Lors d’un discours devant le Sénat, la première ministre Élisabeth Borne n’a pas exclu l’envoi de chars Leclerc en Ukraine, mais sans prendre clairement position.
Alors que l’Allemagne a décidé de donner son feu vert à Berlin et dans d’autres pays à l’envoi de chars lourds Leopard 2 en Ukraine, la France reste hésitante, affirmant que « rien n’est exclu ».
Dans une allocution devant les sénateurs mercredi, Borne a « salué » la décision allemande et rappelé la mobilisation de la France pour soutenir l’Ukraine « dans la durée » et « jusqu’à la victoire ».
Selon le Premier ministre français, la défense ukrainienne peut désormais être relancée grâce à la livraison des chars allemands Leopard, qui « complètent » et renforcent l’aide militaire, notamment avec la livraison des chars légers AMX10-RC qui ont déjà pris lieu.
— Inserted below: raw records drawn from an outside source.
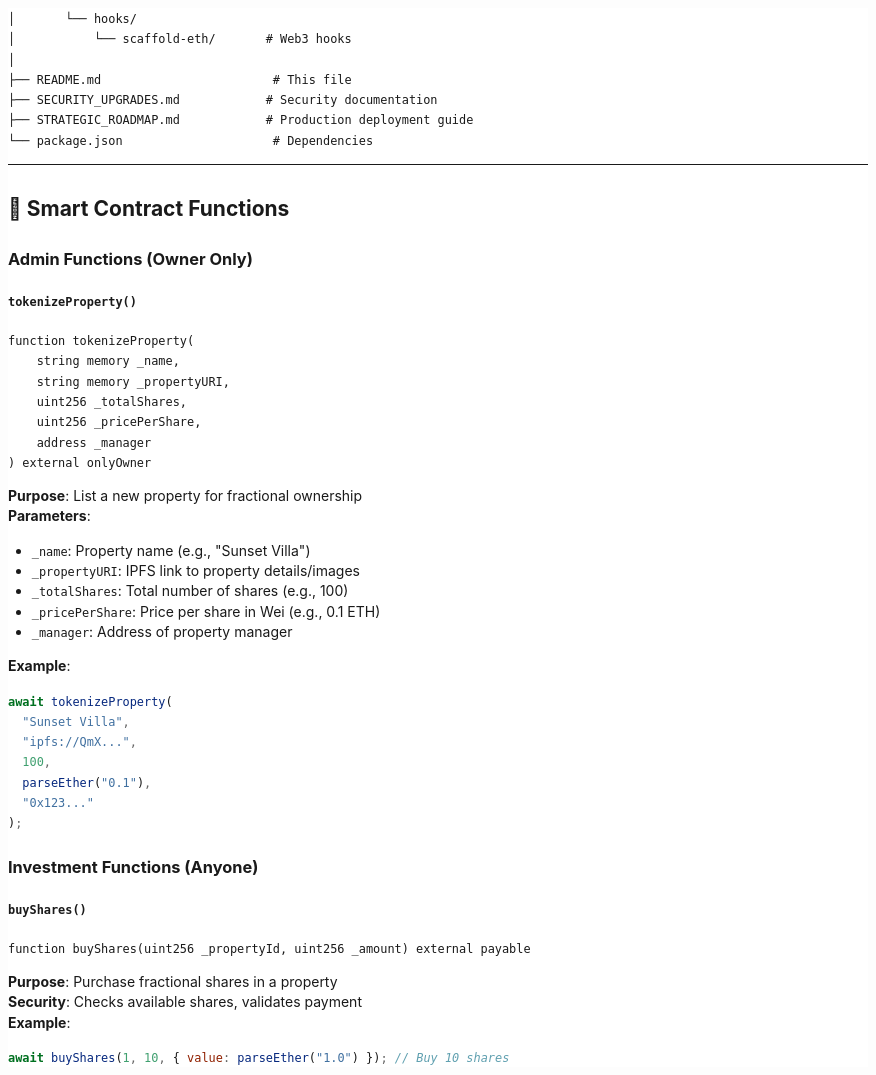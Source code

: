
 ```
│       └── hooks/
│           └── scaffold-eth/       # Web3 hooks
│
├── README.md                        # This file
├── SECURITY_UPGRADES.md            # Security documentation
├── STRATEGIC_ROADMAP.md            # Production deployment guide
└── package.json                     # Dependencies
```

---

## 📜 Smart Contract Functions

### Admin Functions (Owner Only)

#### `tokenizeProperty()`
```solidity
function tokenizeProperty(
    string memory _name,
    string memory _propertyURI,
    uint256 _totalShares,
    uint256 _pricePerShare,
    address _manager
) external onlyOwner
```
**Purpose**: List a new property for fractional ownership  
**Parameters**:
- `_name`: Property name (e.g., "Sunset Villa")
- `_propertyURI`: IPFS link to property details/images
- `_totalShares`: Total number of shares (e.g., 100)
- `_pricePerShare`: Price per share in Wei (e.g., 0.1 ETH)
- `_manager`: Address of property manager

**Example**:
```javascript
await tokenizeProperty(
  "Sunset Villa",
  "ipfs://QmX...",
  100,
  parseEther("0.1"),
  "0x123..."
);
```

### Investment Functions (Anyone)

#### `buyShares()`
```solidity
function buyShares(uint256 _propertyId, uint256 _amount) external payable
```
**Purpose**: Purchase fractional shares in a property  
**Security**: Checks available shares, validates payment  
**Example**:
```javascript
await buyShares(1, 10, { value: parseEther("1.0") }); // Buy 10 shares
```
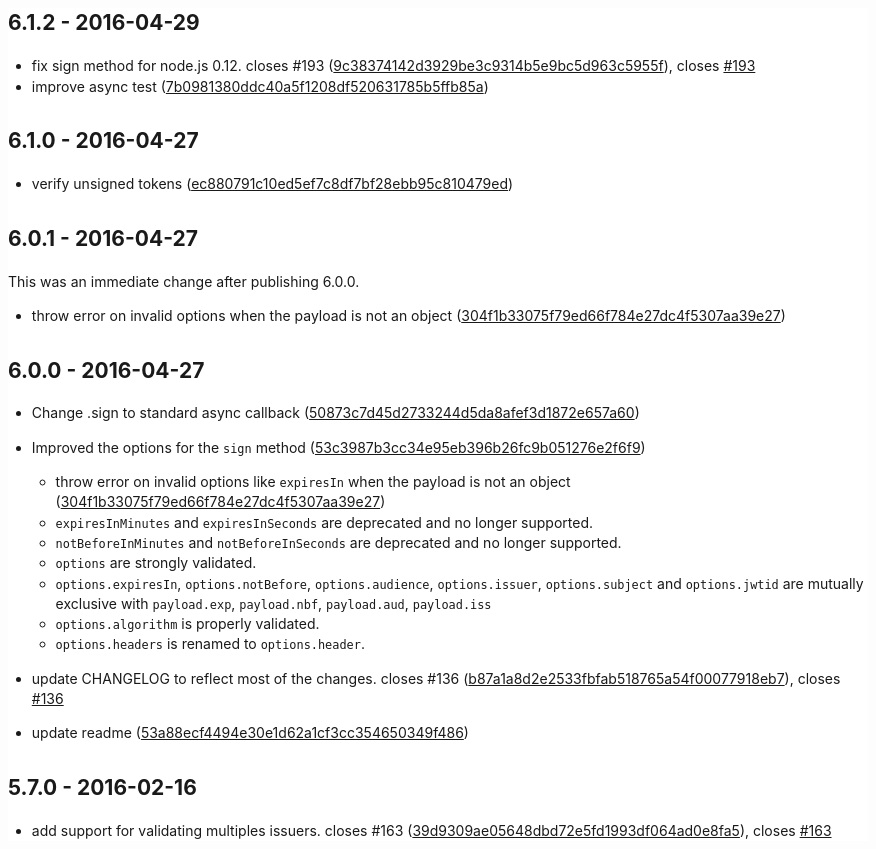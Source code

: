 ## 6.1.2 - 2016-04-29

 - fix sign method for node.js 0.12. closes #193 ([9c38374142d3929be3c9314b5e9bc5d963c5955f](https://github.com/auth0/node-jsonwebtoken/commit/9c38374142d3929be3c9314b5e9bc5d963c5955f)), closes [#193](https://github.com/auth0/node-jsonwebtoken/issues/193)
 - improve async test ([7b0981380ddc40a5f1208df520631785b5ffb85a](https://github.com/auth0/node-jsonwebtoken/commit/7b0981380ddc40a5f1208df520631785b5ffb85a))

## 6.1.0 - 2016-04-27

 - verify unsigned tokens ([ec880791c10ed5ef7c8df7bf28ebb95c810479ed](https://github.com/auth0/node-jsonwebtoken/commit/ec880791c10ed5ef7c8df7bf28ebb95c810479ed))

## 6.0.1 - 2016-04-27

This was an immediate change after publishing 6.0.0.

 - throw error on invalid options when the payload is not an object ([304f1b33075f79ed66f784e27dc4f5307aa39e27](https://github.com/auth0/node-jsonwebtoken/commit/304f1b33075f79ed66f784e27dc4f5307aa39e27))

## 6.0.0 - 2016-04-27

 - Change .sign to standard async callback ([50873c7d45d2733244d5da8afef3d1872e657a60](https://github.com/auth0/node-jsonwebtoken/commit/50873c7d45d2733244d5da8afef3d1872e657a60))
 - Improved the options for the `sign` method ([53c3987b3cc34e95eb396b26fc9b051276e2f6f9](https://github.com/auth0/node-jsonwebtoken/commit/53c3987b3cc34e95eb396b26fc9b051276e2f6f9))

    -  throw error on invalid options like `expiresIn` when the payload is not an object ([304f1b33075f79ed66f784e27dc4f5307aa39e27](https://github.com/auth0/node-jsonwebtoken/commit/304f1b33075f79ed66f784e27dc4f5307aa39e27))
    -  `expiresInMinutes` and `expiresInSeconds` are deprecated and no longer supported.
    -  `notBeforeInMinutes` and `notBeforeInSeconds` are deprecated and no longer supported.
    -  `options` are strongly validated.
    -  `options.expiresIn`, `options.notBefore`, `options.audience`, `options.issuer`, `options.subject` and `options.jwtid` are mutually exclusive with `payload.exp`, `payload.nbf`, `payload.aud`, `payload.iss`
    -  `options.algorithm` is properly validated.
    -  `options.headers` is renamed to `options.header`.

 - update CHANGELOG to reflect most of the changes. closes #136 ([b87a1a8d2e2533fbfab518765a54f00077918eb7](https://github.com/auth0/node-jsonwebtoken/commit/b87a1a8d2e2533fbfab518765a54f00077918eb7)), closes [#136](https://github.com/auth0/node-jsonwebtoken/issues/136)
 - update readme ([53a88ecf4494e30e1d62a1cf3cc354650349f486](https://github.com/auth0/node-jsonwebtoken/commit/53a88ecf4494e30e1d62a1cf3cc354650349f486))

## 5.7.0 - 2016-02-16


 - add support for validating multiples issuers. closes #163 ([39d9309ae05648dbd72e5fd1993df064ad0e8fa5](https://github.com/auth0/node-jsonwebtoken/commit/39d9309ae05648dbd72e5fd1993df064ad0e8fa5)), closes [#163](https://github.com/auth0/node-jsonwebtoken/issues/163)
Dans son allocution, Borne a également rappelé les principes déjà formulés par le président Emmanuel Macron sur les livraisons d’armes à l’Ukraine, selon lesquels l’aide doit être utile, efficace rapidement et ne pas s’aggraver. De plus, la capacité défensive de la France ne devrait pas être « significativement » affaiblie.
Entraîner les forces ukrainiennes assez rapidement pour utiliser les chars Leclerc pourrait s’avérer difficile, car la technologie à bord est censée les rendre plus difficiles à manipuler que leurs homologues Leopard. La production étant arrêtée depuis une quinzaine d’années, on se demande aussi si l’on peut trouver suffisamment de coques et de pièces détachées compatibles.
Les chars Leopard sont bien plus nombreux – « plus de 3.000 sur le territoire européen » – contre un peu plus de 200 Leclerc réellement en service – a indiqué mercredi soir à France 5 le ministre des Armées Sébastien Lecornu.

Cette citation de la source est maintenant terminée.